##### Records provided #####

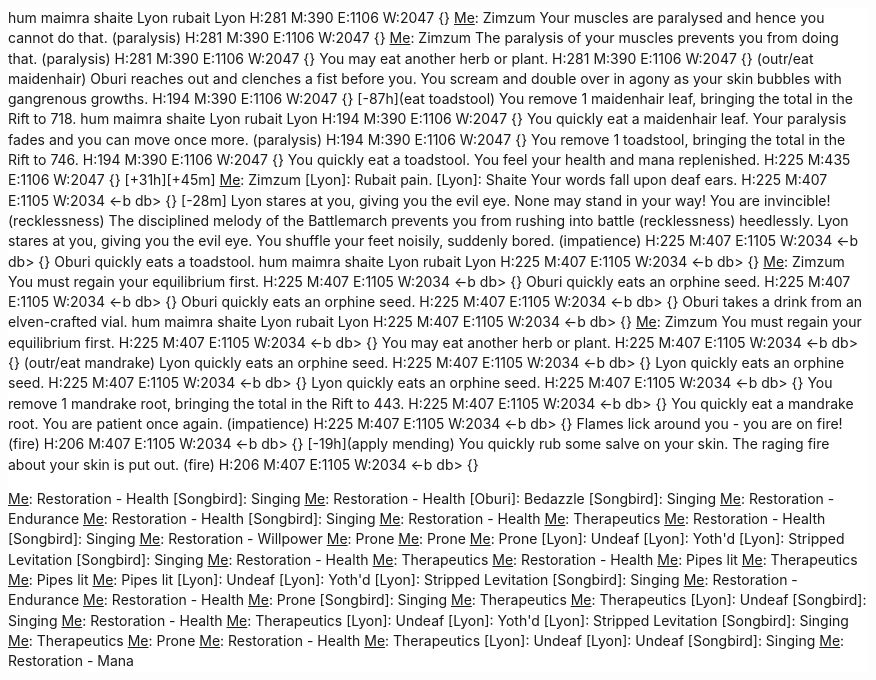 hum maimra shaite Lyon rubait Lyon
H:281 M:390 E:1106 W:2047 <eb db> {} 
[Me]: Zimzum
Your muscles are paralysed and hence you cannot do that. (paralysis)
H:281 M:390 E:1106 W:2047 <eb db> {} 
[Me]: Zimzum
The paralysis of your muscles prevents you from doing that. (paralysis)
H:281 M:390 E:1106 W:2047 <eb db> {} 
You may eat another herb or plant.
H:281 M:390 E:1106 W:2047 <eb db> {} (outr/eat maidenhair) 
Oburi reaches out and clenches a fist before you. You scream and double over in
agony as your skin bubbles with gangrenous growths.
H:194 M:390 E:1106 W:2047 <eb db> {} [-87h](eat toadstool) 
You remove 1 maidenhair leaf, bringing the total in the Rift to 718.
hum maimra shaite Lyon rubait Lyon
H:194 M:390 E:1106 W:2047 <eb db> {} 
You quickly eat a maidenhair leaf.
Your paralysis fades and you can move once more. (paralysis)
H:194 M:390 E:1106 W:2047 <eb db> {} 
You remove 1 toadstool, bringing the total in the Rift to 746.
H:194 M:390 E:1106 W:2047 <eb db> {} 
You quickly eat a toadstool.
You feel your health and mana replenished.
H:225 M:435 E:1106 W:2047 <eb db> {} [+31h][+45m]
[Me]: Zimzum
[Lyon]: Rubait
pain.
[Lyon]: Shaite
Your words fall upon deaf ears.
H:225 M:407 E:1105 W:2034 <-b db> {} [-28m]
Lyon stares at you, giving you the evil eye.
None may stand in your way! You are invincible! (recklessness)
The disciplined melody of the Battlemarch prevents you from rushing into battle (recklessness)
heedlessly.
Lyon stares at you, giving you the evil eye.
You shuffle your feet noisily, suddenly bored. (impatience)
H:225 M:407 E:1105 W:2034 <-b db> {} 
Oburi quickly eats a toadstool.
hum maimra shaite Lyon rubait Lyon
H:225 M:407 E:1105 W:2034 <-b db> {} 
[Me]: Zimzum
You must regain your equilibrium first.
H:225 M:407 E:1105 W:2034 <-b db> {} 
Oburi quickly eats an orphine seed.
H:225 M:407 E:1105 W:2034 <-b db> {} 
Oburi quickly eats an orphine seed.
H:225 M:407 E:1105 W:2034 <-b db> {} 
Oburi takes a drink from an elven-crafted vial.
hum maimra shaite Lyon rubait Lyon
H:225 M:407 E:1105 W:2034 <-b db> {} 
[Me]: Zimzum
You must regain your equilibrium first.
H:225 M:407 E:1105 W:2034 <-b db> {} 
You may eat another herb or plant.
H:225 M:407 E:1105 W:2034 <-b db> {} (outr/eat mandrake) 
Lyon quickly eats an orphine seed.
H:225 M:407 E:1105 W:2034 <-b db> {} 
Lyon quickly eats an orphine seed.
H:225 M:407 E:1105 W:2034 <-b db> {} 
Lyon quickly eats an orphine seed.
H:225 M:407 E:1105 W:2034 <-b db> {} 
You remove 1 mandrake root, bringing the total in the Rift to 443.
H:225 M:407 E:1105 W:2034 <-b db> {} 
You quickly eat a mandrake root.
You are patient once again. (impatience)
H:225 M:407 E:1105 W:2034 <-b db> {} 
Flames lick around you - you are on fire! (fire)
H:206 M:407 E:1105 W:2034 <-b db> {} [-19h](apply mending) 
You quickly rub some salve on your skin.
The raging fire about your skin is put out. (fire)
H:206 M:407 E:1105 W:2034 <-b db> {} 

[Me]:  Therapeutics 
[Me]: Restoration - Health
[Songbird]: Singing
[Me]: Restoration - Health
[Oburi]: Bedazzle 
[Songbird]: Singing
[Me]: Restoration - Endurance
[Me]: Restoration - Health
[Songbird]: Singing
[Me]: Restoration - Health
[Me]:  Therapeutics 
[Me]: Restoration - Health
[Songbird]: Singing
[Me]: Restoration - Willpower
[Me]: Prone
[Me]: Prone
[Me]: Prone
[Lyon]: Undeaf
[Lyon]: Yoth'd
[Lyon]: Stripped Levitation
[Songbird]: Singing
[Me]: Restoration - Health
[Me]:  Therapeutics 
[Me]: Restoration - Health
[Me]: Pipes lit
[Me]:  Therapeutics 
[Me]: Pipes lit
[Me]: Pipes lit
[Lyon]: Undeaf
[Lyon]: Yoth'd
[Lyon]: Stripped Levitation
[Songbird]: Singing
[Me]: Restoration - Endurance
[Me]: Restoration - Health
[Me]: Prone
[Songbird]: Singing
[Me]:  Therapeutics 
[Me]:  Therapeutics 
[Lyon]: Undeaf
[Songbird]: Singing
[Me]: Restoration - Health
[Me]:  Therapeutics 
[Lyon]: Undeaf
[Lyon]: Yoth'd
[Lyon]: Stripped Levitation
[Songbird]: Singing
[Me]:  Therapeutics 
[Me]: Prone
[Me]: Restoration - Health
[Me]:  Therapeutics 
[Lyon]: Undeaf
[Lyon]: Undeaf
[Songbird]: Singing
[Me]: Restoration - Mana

#####
##### Records provided #####

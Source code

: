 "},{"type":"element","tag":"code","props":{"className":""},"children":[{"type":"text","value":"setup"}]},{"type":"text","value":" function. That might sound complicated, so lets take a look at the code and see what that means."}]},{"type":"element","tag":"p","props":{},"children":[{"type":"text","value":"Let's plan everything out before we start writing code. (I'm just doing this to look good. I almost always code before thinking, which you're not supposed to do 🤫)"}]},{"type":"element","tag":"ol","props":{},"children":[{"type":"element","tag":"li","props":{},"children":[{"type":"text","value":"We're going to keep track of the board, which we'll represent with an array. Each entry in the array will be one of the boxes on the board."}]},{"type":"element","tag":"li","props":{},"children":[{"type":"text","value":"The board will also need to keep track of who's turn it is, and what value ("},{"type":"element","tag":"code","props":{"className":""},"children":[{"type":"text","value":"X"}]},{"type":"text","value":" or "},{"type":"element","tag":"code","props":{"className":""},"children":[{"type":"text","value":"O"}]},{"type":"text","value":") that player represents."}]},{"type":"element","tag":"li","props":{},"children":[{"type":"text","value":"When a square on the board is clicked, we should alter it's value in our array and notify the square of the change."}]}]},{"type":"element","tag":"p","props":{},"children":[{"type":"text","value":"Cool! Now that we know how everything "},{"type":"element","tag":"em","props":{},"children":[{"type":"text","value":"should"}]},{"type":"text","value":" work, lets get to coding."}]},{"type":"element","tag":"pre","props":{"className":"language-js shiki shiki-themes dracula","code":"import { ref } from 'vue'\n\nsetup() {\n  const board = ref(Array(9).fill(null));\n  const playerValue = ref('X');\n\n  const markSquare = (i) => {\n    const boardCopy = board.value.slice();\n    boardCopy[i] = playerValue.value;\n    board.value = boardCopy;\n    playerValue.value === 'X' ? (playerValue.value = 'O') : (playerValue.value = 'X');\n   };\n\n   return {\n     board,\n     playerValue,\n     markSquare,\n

#####
##### Records provided #####

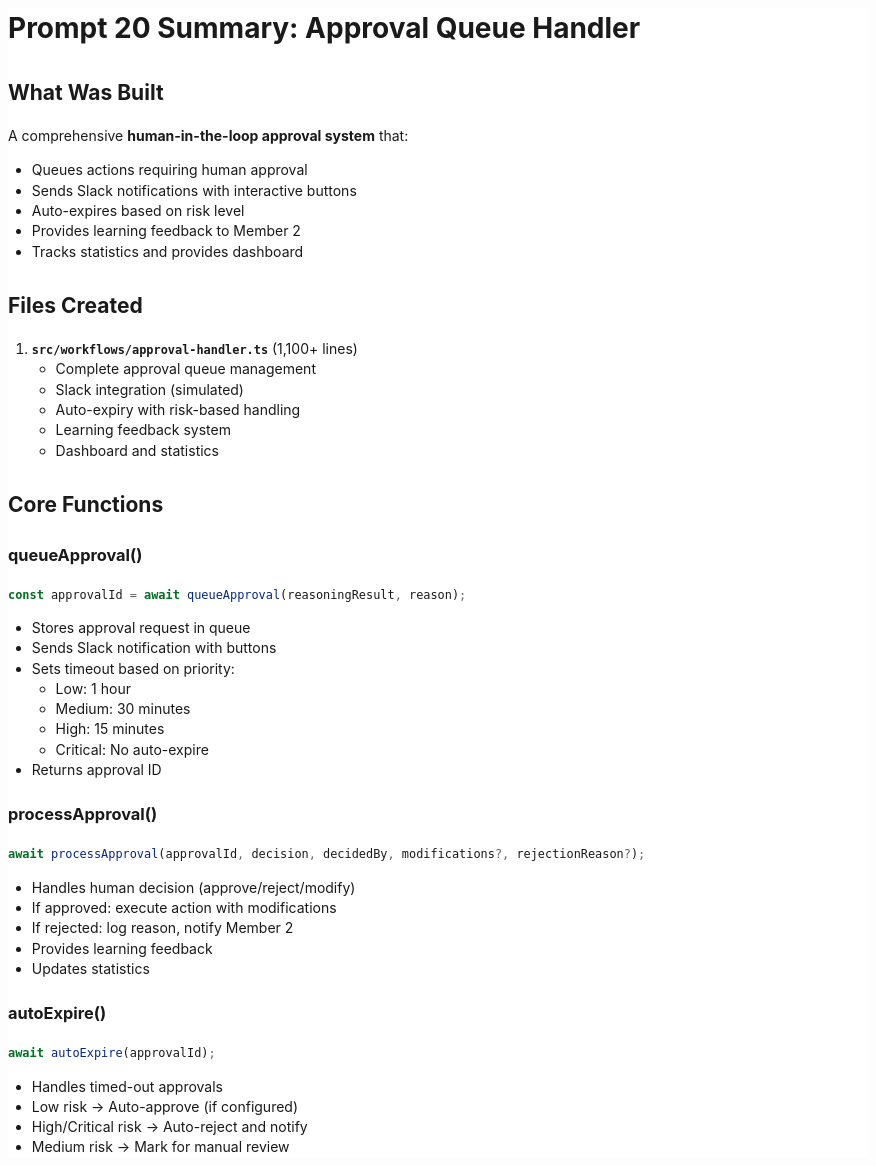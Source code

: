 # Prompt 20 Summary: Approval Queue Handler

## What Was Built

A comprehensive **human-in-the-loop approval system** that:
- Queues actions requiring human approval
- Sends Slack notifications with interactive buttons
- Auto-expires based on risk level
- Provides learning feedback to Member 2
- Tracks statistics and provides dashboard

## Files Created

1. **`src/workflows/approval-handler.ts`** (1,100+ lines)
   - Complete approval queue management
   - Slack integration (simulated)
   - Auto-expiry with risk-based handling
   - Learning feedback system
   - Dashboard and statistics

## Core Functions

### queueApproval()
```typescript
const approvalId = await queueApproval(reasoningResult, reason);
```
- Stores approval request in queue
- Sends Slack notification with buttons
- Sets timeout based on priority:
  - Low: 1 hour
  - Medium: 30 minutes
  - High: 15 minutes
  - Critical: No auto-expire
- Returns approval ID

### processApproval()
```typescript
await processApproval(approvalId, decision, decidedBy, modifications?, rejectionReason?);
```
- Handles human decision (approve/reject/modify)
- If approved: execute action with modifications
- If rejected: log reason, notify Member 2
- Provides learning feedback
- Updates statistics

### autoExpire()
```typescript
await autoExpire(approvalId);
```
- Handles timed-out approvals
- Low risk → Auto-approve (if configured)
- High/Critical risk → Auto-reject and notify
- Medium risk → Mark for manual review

#####

> _Work instructions_: Give solely the number of lines in the data that contain the string "processApproval".

> _Written reply_: 2